Las redes comunitarias sostenidas por redes informáticas, además de usar el Internet como una herramienta para desarrollo, son también un nuevo tipo de asociación de la era digital, una nueva entidad que pone en red (y en La Red) al barrio, pueblo, ciudad, y a sus organizaciones.  Al hacerlo a través de Internet,  se liberan de sus anclajes locales para proyectarse globalmente a través de la interacción con otras comunidades y redes de la ciudad, del país y del mundo.
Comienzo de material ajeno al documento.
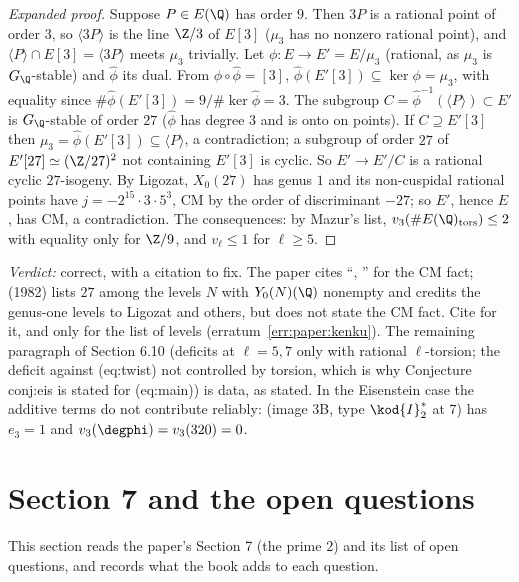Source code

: \begin{sloppypar}
\begin{proof}[Expanded proof]
Suppose $P\in E(\Q)$ has order $9$. Then $3P$ is a rational point of order $3$, so $\langle3P\rangle$ is the line $\Z/3$ of $E[3]$ ($\mu_3$ has no nonzero rational point), and $\langle P\rangle\cap E[3]=\langle3P\rangle$
meets $\mu_3$ trivially. Let $\phi\colon E\to E'=E/\mu_3$ (rational, as $\mu_3$ is $G_\Q$-stable) and $\hat\phi$ its dual. From $\phi\circ\hat\phi=[3]$, $\hat\phi(E'[3])\subseteq\ker\phi=\mu_3$, with equality since
$\#\hat\phi(E'[3])=9/\#\ker\hat\phi=3$. The subgroup $C=\hat\phi^{-1}(\langle P\rangle)\subset E'$ is $G_\Q$-stable of order $27$ ($\hat\phi$ has degree $3$ and is onto on points). If $C\supseteq E'[3]$ then
$\mu_3=\hat\phi(E'[3])\subseteq\langle P\rangle$, a contradiction; a subgroup of order $27$ of $E'[27]\simeq(\Z/27)^2$ not containing $E'[3]$ is cyclic. So $E'\to E'/C$ is a rational cyclic $27$-isogeny. By
Ligozat, $X_0(27)$ has genus $1$ and its non-cuspidal rational points have $j=-2^{15}\cdot3\cdot5^3$, CM by the order of discriminant $-27$; so $E'$, hence $E$, has CM, a contradiction. The
consequences: by Mazur's list, $v_3(\#E(\Q)_{\mathrm{tors}})\le2$ with equality only for $\Z/9$, and $v_\ell\le1$ for $\ell\ge5$.
\end{proof}

\noindent\emph{Verdict:} correct, with a citation to fix. The paper cites ``\cite{Ligozat75}, \cite{Kenku}'' for the CM fact; \cite{Kenku} (1982) lists $27$ among the levels $N$ with $Y_0(N)(\Q)$
nonempty and credits the genus-one levels to Ligozat and others, but does not state the CM fact. Cite \cite{Ligozat75} for it, and \cite{Kenku} only for the list of levels
(erratum~\ref{err:paper:kenku}). The remaining paragraph of Section 6.10 (deficits at $\ell=5,7$ only with rational $\ell$-torsion; the deficit against (eq:twist) not controlled by torsion,
which is why Conjecture conj:eis is stated for (eq:main)) is data, as stated. In the Eisenstein case the additive terms do not contribute reliably:  (image 3B, type $\kod{I}_2^*$ at $7$)
has $e_3=1$ and $v_3(\degphi)=v_3(320)=0$.

\section[Paper 7 and open questions]{Section 7 and the open questions}\label{sec:paper:two-open}

This section reads the paper's Section 7 (the prime $2$) and its list of open questions, and records what the book adds to each question.


\end{sloppypar}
Estas organizaciones, a diferencia de los movimientos llamados “antiglobales”, no cuestionan el Capitalismo: tienden a conformar redes globales dirigidas a integrar a los ciudadanos a la Sociedad de Información y disminuir o abolir la Divisoria Digital, a estimular el desarrollo local mediante el uso de las herramientas de la Sociedad Informacional, y a estimular nuevas fuentes de trabajo y de estudio, acceder a informaciones que faciliten el diálogo con las autoridades gubernamentales, así como a la información científica. Un caso significativo es el movimiento global anti  –neoliberalismo (también llamado “globalifóbico”). Otro es el de las Redes Comunitarias Globales (Global CN Partnership), que reúne redes de los ciudadanos de Europa, EEUU, América Latina y el Caribe, África, Asia, y Oceanía.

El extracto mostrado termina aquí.